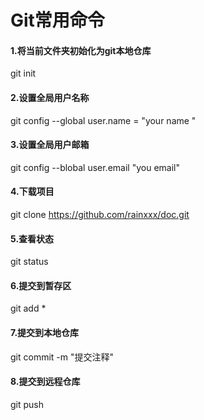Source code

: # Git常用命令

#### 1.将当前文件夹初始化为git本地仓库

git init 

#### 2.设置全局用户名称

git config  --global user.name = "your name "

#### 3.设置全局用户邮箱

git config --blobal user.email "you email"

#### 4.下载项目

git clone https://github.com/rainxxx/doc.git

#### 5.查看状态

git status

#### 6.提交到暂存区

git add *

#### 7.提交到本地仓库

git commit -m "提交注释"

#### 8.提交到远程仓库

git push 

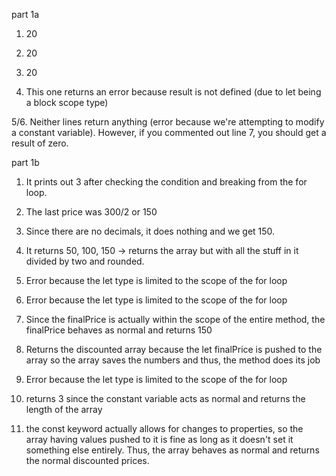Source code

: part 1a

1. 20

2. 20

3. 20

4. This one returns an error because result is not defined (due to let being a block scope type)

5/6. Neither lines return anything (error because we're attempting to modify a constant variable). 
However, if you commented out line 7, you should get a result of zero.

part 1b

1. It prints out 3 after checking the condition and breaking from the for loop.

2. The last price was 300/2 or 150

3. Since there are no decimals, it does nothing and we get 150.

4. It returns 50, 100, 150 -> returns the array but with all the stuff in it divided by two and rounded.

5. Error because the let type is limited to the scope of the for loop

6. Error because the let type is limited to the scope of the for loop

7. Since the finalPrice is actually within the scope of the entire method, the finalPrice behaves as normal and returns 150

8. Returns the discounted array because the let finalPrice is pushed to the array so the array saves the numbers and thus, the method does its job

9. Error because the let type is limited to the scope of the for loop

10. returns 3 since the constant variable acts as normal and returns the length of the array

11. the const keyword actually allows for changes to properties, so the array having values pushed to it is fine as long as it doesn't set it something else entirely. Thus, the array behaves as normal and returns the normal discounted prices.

TASK INSTRUCTIONS — The entries are to be written out again exactly, without their pictures.

EXERCISE RESPONSE —
Source code

: # Git常用命令

#### 1.将当前文件夹初始化为git本地仓库

git init 

#### 2.设置全局用户名称

git config  --global user.name = "your name "

#### 3.设置全局用户邮箱

git config --blobal user.email "you email"

#### 4.下载项目

git clone https://github.com/rainxxx/doc.git

#### 5.查看状态

git status

#### 6.提交到暂存区

git add *

#### 7.提交到本地仓库

git commit -m "提交注释"

#### 8.提交到远程仓库

git push 

Source code

: part 1a

1. 20

2. 20

3. 20

4. This one returns an error because result is not defined (due to let being a block scope type)

5/6. Neither lines return anything (error because we're attempting to modify a constant variable). 
However, if you commented out line 7, you should get a result of zero.

part 1b

1. It prints out 3 after checking the condition and breaking from the for loop.

2. The last price was 300/2 or 150

3. Since there are no decimals, it does nothing and we get 150.

4. It returns 50, 100, 150 -> returns the array but with all the stuff in it divided by two and rounded.

5. Error because the let type is limited to the scope of the for loop

6. Error because the let type is limited to the scope of the for loop

7. Since the finalPrice is actually within the scope of the entire method, the finalPrice behaves as normal and returns 150

8. Returns the discounted array because the let finalPrice is pushed to the array so the array saves the numbers and thus, the method does its job

9. Error because the let type is limited to the scope of the for loop

10. returns 3 since the constant variable acts as normal and returns the length of the array

11. the const keyword actually allows for changes to properties, so the array having values pushed to it is fine as long as it doesn't set it something else entirely. Thus, the array behaves as normal and returns the normal discounted prices.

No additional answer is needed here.